The within-class methods correlation betweeen indicators is easy to add with LPA (continuous outcomes), but harder with categorical indicators, at least until you have version 3. For categorical indicators you can add a class that only affects the two indicators in question. This is easy in version 3 which has a simplified approach to working with multiple latent class variables. Another option in version 3 is to work with a random effect (a continuous latent variable) influencing both indicators. There is an article by Qu, Tan, Kutner (1996) in Biometrics on these matters.
anonymous posted on Sunday, April 11, 2010 - 7:12 pm
Hello, I have a related issue. When I conduct an LCA on a general population sample(n=10,000) using 6 diagnoses as indicators, I obtain 3 classes differentiated primarily by severity rather than nature of problems. When I subset the sample only to individuals with disorders (n=2000), I obtain 7 classes differentiated primarily by nature of problem (not severity of problem). However, I am confused as to why the same 7 classes that were extracted in the disordered sample (plus an additional class without disorder) are not extracted as the best solution in the general population sample?

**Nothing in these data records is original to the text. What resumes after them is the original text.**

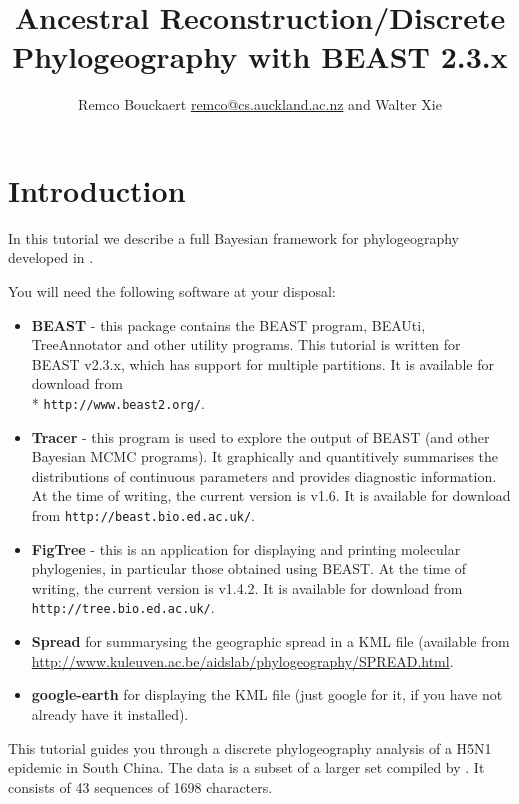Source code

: \documentclass{article}
\newcommand{\BEASTVersion}{2.3.x}
\newcommand{\TracerVersion}{1.6}
\newcommand{\FigTreeVersion}{1.4.2}
\begin{document}
\title{Ancestral Reconstruction/Discrete Phylogeography with BEAST {\BEASTVersion}}
\author{Remco Bouckaert \url{remco@cs.auckland.ac.nz} and Walter Xie}
\maketitle

\section{Introduction}


In this tutorial we describe a full Bayesian framework for phylogeography developed in \cite{Lemey:2009uq}.

You will need the following software at your disposal:

\begin{itemize}

\item {\bf BEAST} - this package contains the BEAST program, BEAUti, TreeAnnotator and other utility programs. This tutorial is written for BEAST v{\BEASTVersion}, which has support for multiple partitions. It is available for download from \\* \texttt{http://www.beast2.org/}.
\item {\bf Tracer} - this program is used to explore the output of BEAST (and other Bayesian MCMC programs). It graphically and
quantitively summarises the distributions of continuous parameters and provides diagnostic information. At the time of
writing, the current version is v{\TracerVersion}. It is available for download from \texttt{http://beast.bio.ed.ac.uk/}.
\item {\bf FigTree} - this is an application for displaying and printing molecular phylogenies, in particular those obtained using
BEAST. At the time of writing, the current version is v{\FigTreeVersion}. It is available for download from \texttt{http://tree.bio.ed.ac.uk/}.
\item {\bf Spread} for summarysing the geographic spread in a KML file (available from \url{http://www.kuleuven.ac.be/aidslab/phylogeography/SPREAD.html}.
\item {\bf google-earth} for displaying the KML file (just google for it, if you have not already have it installed).
\end{itemize}


This tutorial guides you through a discrete phylogeography analysis of a H5N1 epidemic in South China.
The data is a subset of a larger set compiled by \cite{wallace:2007st}.
It consists of 43 sequences of 1698 characters.
\end{document}
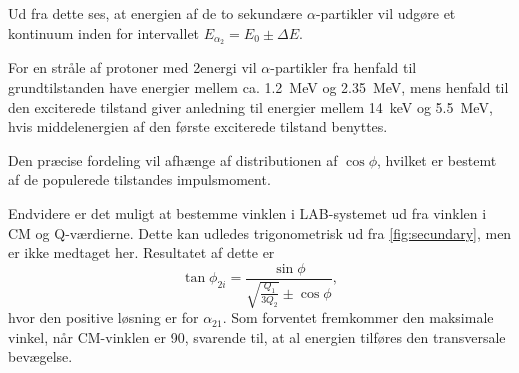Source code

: Ud fra dette ses, at energien af de to sekundære $\alpha$-partikler vil udgøre et kontinuum inden for
intervallet $E_{\alpha_{2}} = E_{0} \pm \Delta E$.

For en stråle af protoner med 2\MeV energi vil $\alpha$-partikler fra henfald til grundtilstanden have
energier mellem ca. \SI{1.2}{\MeV} og \SI{2.35}{\MeV}, mens henfald til den exciterede tilstand
giver anledning til energier mellem \SI{14}{\keV} og \SI{5.5}{\MeV}, hvis middelenergien af den
første exciterede tilstand benyttes.

Den præcise fordeling vil afhænge af distributionen af $\cos \phi$, hvilket er bestemt af de populerede
tilstandes impulsmoment. 

Endvidere er det muligt at bestemme vinklen i LAB-systemet ud fra vinklen i CM og Q-værdierne. Dette
kan udledes trigonometrisk ud fra \cref{fig:secundary}, men er ikke medtaget her. Resultatet af dette
er
\begin{equation}
  \label{eq:sekv-vinkel}
  \tan \phi_{2i} = \frac{\sin \phi}{\sqrt{\frac{Q_{1}}{3Q_{2}}} \pm \cos \phi},
\end{equation}
hvor den positive løsning er for $\alpha_{21}$. Som forventet fremkommer den maksimale vinkel, når
CM-vinklen er 90\degree, svarende til, at al energien tilføres den transversale bevægelse.
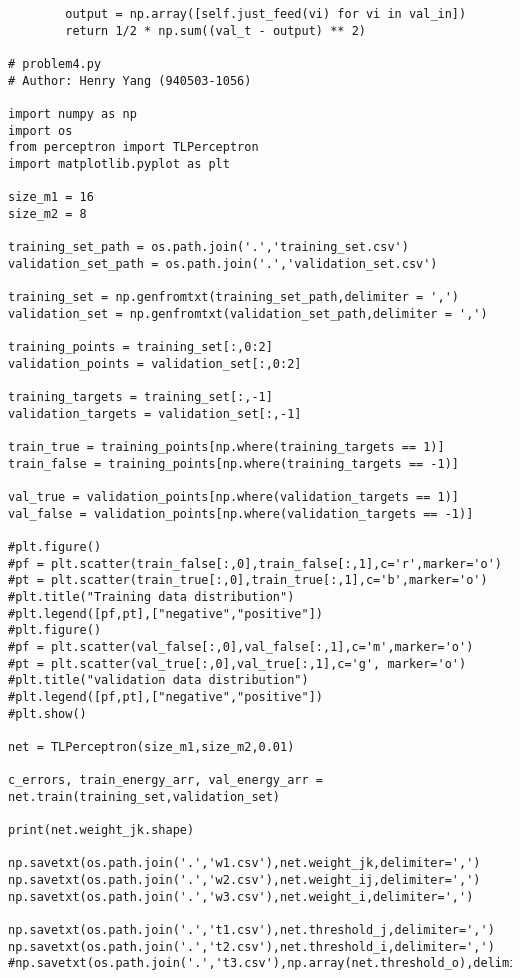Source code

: \documentclass{article}
\begin{document}
\begin{verbatim}
        output = np.array([self.just_feed(vi) for vi in val_in])
        return 1/2 * np.sum((val_t - output) ** 2)

# problem4.py
# Author: Henry Yang (940503-1056)

import numpy as np
import os
from perceptron import TLPerceptron
import matplotlib.pyplot as plt

size_m1 = 16
size_m2 = 8

training_set_path = os.path.join('.','training_set.csv')
validation_set_path = os.path.join('.','validation_set.csv')

training_set = np.genfromtxt(training_set_path,delimiter = ',')
validation_set = np.genfromtxt(validation_set_path,delimiter = ',')

training_points = training_set[:,0:2]
validation_points = validation_set[:,0:2]

training_targets = training_set[:,-1]
validation_targets = validation_set[:,-1]

train_true = training_points[np.where(training_targets == 1)]
train_false = training_points[np.where(training_targets == -1)]

val_true = validation_points[np.where(validation_targets == 1)]
val_false = validation_points[np.where(validation_targets == -1)]

#plt.figure()
#pf = plt.scatter(train_false[:,0],train_false[:,1],c='r',marker='o')
#pt = plt.scatter(train_true[:,0],train_true[:,1],c='b',marker='o')
#plt.title("Training data distribution")
#plt.legend([pf,pt],["negative","positive"])
#plt.figure()
#pf = plt.scatter(val_false[:,0],val_false[:,1],c='m',marker='o')
#pt = plt.scatter(val_true[:,0],val_true[:,1],c='g', marker='o')
#plt.title("validation data distribution")
#plt.legend([pf,pt],["negative","positive"])
#plt.show()

net = TLPerceptron(size_m1,size_m2,0.01)

c_errors, train_energy_arr, val_energy_arr = net.train(training_set,validation_set)

print(net.weight_jk.shape)

np.savetxt(os.path.join('.','w1.csv'),net.weight_jk,delimiter=',')
np.savetxt(os.path.join('.','w2.csv'),net.weight_ij,delimiter=',')
np.savetxt(os.path.join('.','w3.csv'),net.weight_i,delimiter=',')

np.savetxt(os.path.join('.','t1.csv'),net.threshold_j,delimiter=',')
np.savetxt(os.path.join('.','t2.csv'),net.threshold_i,delimiter=',')
#np.savetxt(os.path.join('.','t3.csv'),np.array(net.threshold_o),delimiter=',')


\end{verbatim}
\end{document}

Is it due to the fact that only a minority have diagnoses (about 18%) so it is more difficult to differentiate the classes based on diagnoses in the general population sample? Is there any reading that would help me conceptually understand the discrepant results?
Typically some of the subjects without the disorder have a few diagnostic criteria fulfilled and therefore can be a heterogeneous group for which a single class is not sufficient. The 7 classes in the 18% minority are then hard to find when analyzing everyone - the signals are drowned out by the heterogeneity among the majority.
anonymous posted on Tuesday, April 13, 2010 - 9:50 am
Thanks very much for your response. Since the class indicators are diagnoses (not diagnostic criteria), and the majority do not have these diagnoses, shouldn't the majority be a homogeneous group?
I see, so the majority has zeros for all 6 variables. When you say "best solution" perhaps you are referring to BIC which might not point to 8 classes. Are you saying that you have tried using 8 classes for the total sample of 10K and the 7 non-zero classes are not the same 7 classes as for the subset of 2000 with disorders?
anonymous posted on Friday, April 16, 2010 - 7:19 pm
Yes, that's exactly correct. According to the BIC, the best solution in the subpopulation with psychiatric disorders (n=2000) is 7-classes, whereas the best solution in the entire sample (n=10,000), is 3 classes. In addition, when I examine 8 classes in the entire sample the model fails to converge. The log likelihood is not replicated, despite increasing random starts.